- WORK TO COMPLETE:
Images excluded, repeat each entry below exactly.

Saved data entries:
____________________
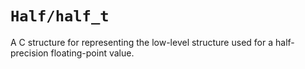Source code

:# ``Half/half_t``

A C structure for representing the low-level structure used for a half-precision floating-point value.

<!-- Copyright (c) 2021 SomeRandomiOSDev. All Rights Reserved. -->
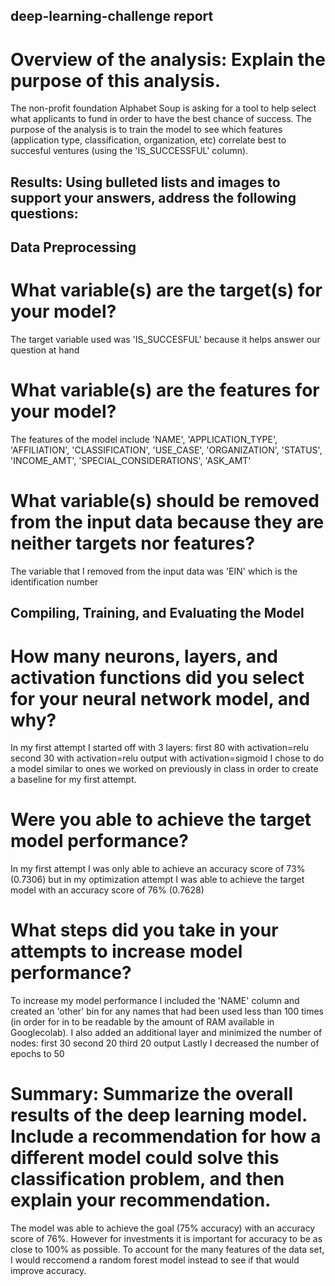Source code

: ## deep-learning-challenge report

# Overview of the analysis: Explain the purpose of this analysis.
The non-profit foundation Alphabet Soup is asking for a tool to help select what applicants to fund in order to have the best chance of success. The purpose of the analysis is to train the model to see which features (application type, classification, organization, etc) correlate best to succesful ventures (using the 'IS_SUCCESSFUL' column).

## Results: Using bulleted lists and images to support your answers, address the following questions:

## Data Preprocessing
# What variable(s) are the target(s) for your model?
The target variable used was 'IS_SUCCESFUL' because it helps answer our question at hand
# What variable(s) are the features for your model?
The features of the model include 'NAME', 'APPLICATION_TYPE', 'AFFILIATION', 'CLASSIFICATION', 'USE_CASE', 'ORGANIZATION', 'STATUS', 'INCOME_AMT', 'SPECIAL_CONSIDERATIONS', 'ASK_AMT'

# What variable(s) should be removed from the input data because they are neither targets nor features?
The variable that I removed from the input data was 'EIN' which is the identification number

## Compiling, Training, and Evaluating the Model
# How many neurons, layers, and activation functions did you select for your neural network model, and why?
In my first attempt I started off with 3 layers:
first 80 with activation=relu
second 30 with activation=relu
output with activation=sigmoid
I chose to do a model similar to ones we worked on previously in class in order to create a baseline for my first attempt.
# Were you able to achieve the target model performance?
In my first attempt I was only able to achieve an accuracy score of 73% (0.7306) but in my optimization attempt I was able to achieve the target model with an accuracy score of 76% (0.7628)
# What steps did you take in your attempts to increase model performance?
To increase my model performance I included the 'NAME' column and created an 'other' bin for any names that had been used less than 100 times (in order for in to be readable by the amount of RAM available in Googlecolab).
I also added an additional layer and minimized the number of nodes:
first 30
second 20
third 20
output
Lastly I decreased the number of epochs to 50
# Summary: Summarize the overall results of the deep learning model. Include a recommendation for how a different model could solve this classification problem, and then explain your recommendation.
The model was able to achieve the goal (75% accuracy) with an accuracy score of 76%. However for investments it is important for accuracy to be as close to 100% as possible. To account for the many features of the data set, I would reccomend a random forest model instead to see if that would improve accuracy.
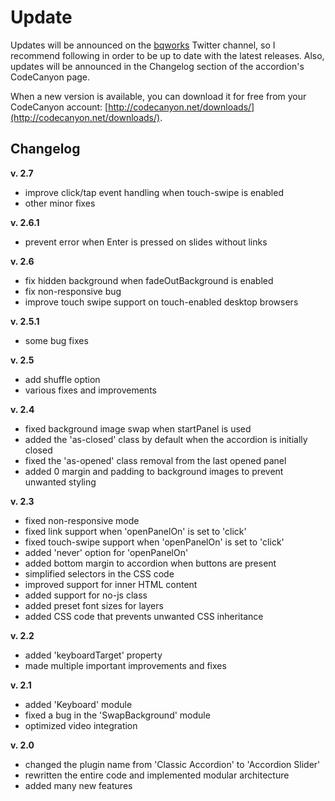 # Update #

Updates will be announced on the [bqworks](https://twitter.com/bqworks) Twitter channel, so I recommend following in order to be up to date with the latest releases. Also, updates will be announced in the Changelog section of the accordion's CodeCanyon page.

When a new version is available, you can download it for free from your CodeCanyon account: [http://codecanyon.net/downloads/](http://codecanyon.net/downloads/).

## Changelog ##

**v. 2.7**

* improve click/tap event handling when touch-swipe is enabled
* other minor fixes

**v. 2.6.1**

* prevent error when Enter is pressed on slides without links

**v. 2.6**

* fix hidden background when fadeOutBackground is enabled
* fix non-responsive bug
* improve touch swipe support on touch-enabled desktop browsers

**v. 2.5.1**

* some bug fixes

**v. 2.5**

* add shuffle option
* various fixes and improvements

**v. 2.4**

* fixed background image swap when startPanel is used
* added the 'as-closed' class by default when the accordion is initially closed
* fixed the 'as-opened' class removal from the last opened panel
* added 0 margin and padding to background images to prevent unwanted styling

**v. 2.3**

* fixed non-responsive mode
* fixed link support when 'openPanelOn' is set to 'click'
* fixed touch-swipe support when 'openPanelOn' is set to 'click'
* added 'never' option for 'openPanelOn'
* added bottom margin to accordion when buttons are present
* simplified selectors in the CSS code
* improved support for inner HTML content
* added support for no-js class
* added preset font sizes for layers
* added CSS code that prevents unwanted CSS inheritance

**v. 2.2**

* added 'keyboardTarget' property
* made multiple important improvements and fixes

**v. 2.1**

* added 'Keyboard' module
* fixed a bug in the 'SwapBackground' module
* optimized video integration

**v. 2.0**

* changed the plugin name from 'Classic Accordion' to 'Accordion Slider'
* rewritten the entire code and implemented modular architecture
* added many new features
____________________
- EXPECTED ANSWER:
Source code

:# ``Half/half_t``

A C structure for representing the low-level structure used for a half-precision floating-point value.

<!-- Copyright (c) 2021 SomeRandomiOSDev. All Rights Reserved. -->
Source code

: ## deep-learning-challenge report

# Overview of the analysis: Explain the purpose of this analysis.
The non-profit foundation Alphabet Soup is asking for a tool to help select what applicants to fund in order to have the best chance of success. The purpose of the analysis is to train the model to see which features (application type, classification, organization, etc) correlate best to succesful ventures (using the 'IS_SUCCESSFUL' column).

## Results: Using bulleted lists and images to support your answers, address the following questions:

## Data Preprocessing
# What variable(s) are the target(s) for your model?
The target variable used was 'IS_SUCCESFUL' because it helps answer our question at hand
# What variable(s) are the features for your model?
The features of the model include 'NAME', 'APPLICATION_TYPE', 'AFFILIATION', 'CLASSIFICATION', 'USE_CASE', 'ORGANIZATION', 'STATUS', 'INCOME_AMT', 'SPECIAL_CONSIDERATIONS', 'ASK_AMT'

# What variable(s) should be removed from the input data because they are neither targets nor features?
The variable that I removed from the input data was 'EIN' which is the identification number

## Compiling, Training, and Evaluating the Model
# How many neurons, layers, and activation functions did you select for your neural network model, and why?
In my first attempt I started off with 3 layers:
first 80 with activation=relu
second 30 with activation=relu
output with activation=sigmoid
I chose to do a model similar to ones we worked on previously in class in order to create a baseline for my first attempt.
# Were you able to achieve the target model performance?
In my first attempt I was only able to achieve an accuracy score of 73% (0.7306) but in my optimization attempt I was able to achieve the target model with an accuracy score of 76% (0.7628)
# What steps did you take in your attempts to increase model performance?
To increase my model performance I included the 'NAME' column and created an 'other' bin for any names that had been used less than 100 times (in order for in to be readable by the amount of RAM available in Googlecolab).
I also added an additional layer and minimized the number of nodes:
first 30
second 20
third 20
output
Lastly I decreased the number of epochs to 50
# Summary: Summarize the overall results of the deep learning model. Include a recommendation for how a different model could solve this classification problem, and then explain your recommendation.
The model was able to achieve the goal (75% accuracy) with an accuracy score of 76%. However for investments it is important for accuracy to be as close to 100% as possible. To account for the many features of the data set, I would reccomend a random forest model instead to see if that would improve accuracy.
 # Update #

Updates will be announced on the [bqworks](https://twitter.com/bqworks) Twitter channel, so I recommend following in order to be up to date with the latest releases. Also, updates will be announced in the Changelog section of the accordion's CodeCanyon page.

When a new version is available, you can download it for free from your CodeCanyon account: [http://codecanyon.net/downloads/](http://codecanyon.net/downloads/).

## Changelog ##

**v. 2.7**

* improve click/tap event handling when touch-swipe is enabled
* other minor fixes

**v. 2.6.1**

* prevent error when Enter is pressed on slides without links

**v. 2.6**

* fix hidden background when fadeOutBackground is enabled
* fix non-responsive bug
* improve touch swipe support on touch-enabled desktop browsers

**v. 2.5.1**

* some bug fixes

**v. 2.5**

* add shuffle option
* various fixes and improvements

**v. 2.4**

* fixed background image swap when startPanel is used
* added the 'as-closed' class by default when the accordion is initially closed
* fixed the 'as-opened' class removal from the last opened panel
* added 0 margin and padding to background images to prevent unwanted styling

**v. 2.3**

* fixed non-responsive mode
* fixed link support when 'openPanelOn' is set to 'click'
* fixed touch-swipe support when 'openPanelOn' is set to 'click'
* added 'never' option for 'openPanelOn'
* added bottom margin to accordion when buttons are present
* simplified selectors in the CSS code
* improved support for inner HTML content
* added support for no-js class
* added preset font sizes for layers
* added CSS code that prevents unwanted CSS inheritance

**v. 2.2**

* added 'keyboardTarget' property
* made multiple important improvements and fixes

**v. 2.1**

* added 'Keyboard' module
* fixed a bug in the 'SwapBackground' module
* optimized video integration

**v. 2.0**

* changed the plugin name from 'Classic Accordion' to 'Accordion Slider'
* rewritten the entire code and implemented modular architecture
* added many new features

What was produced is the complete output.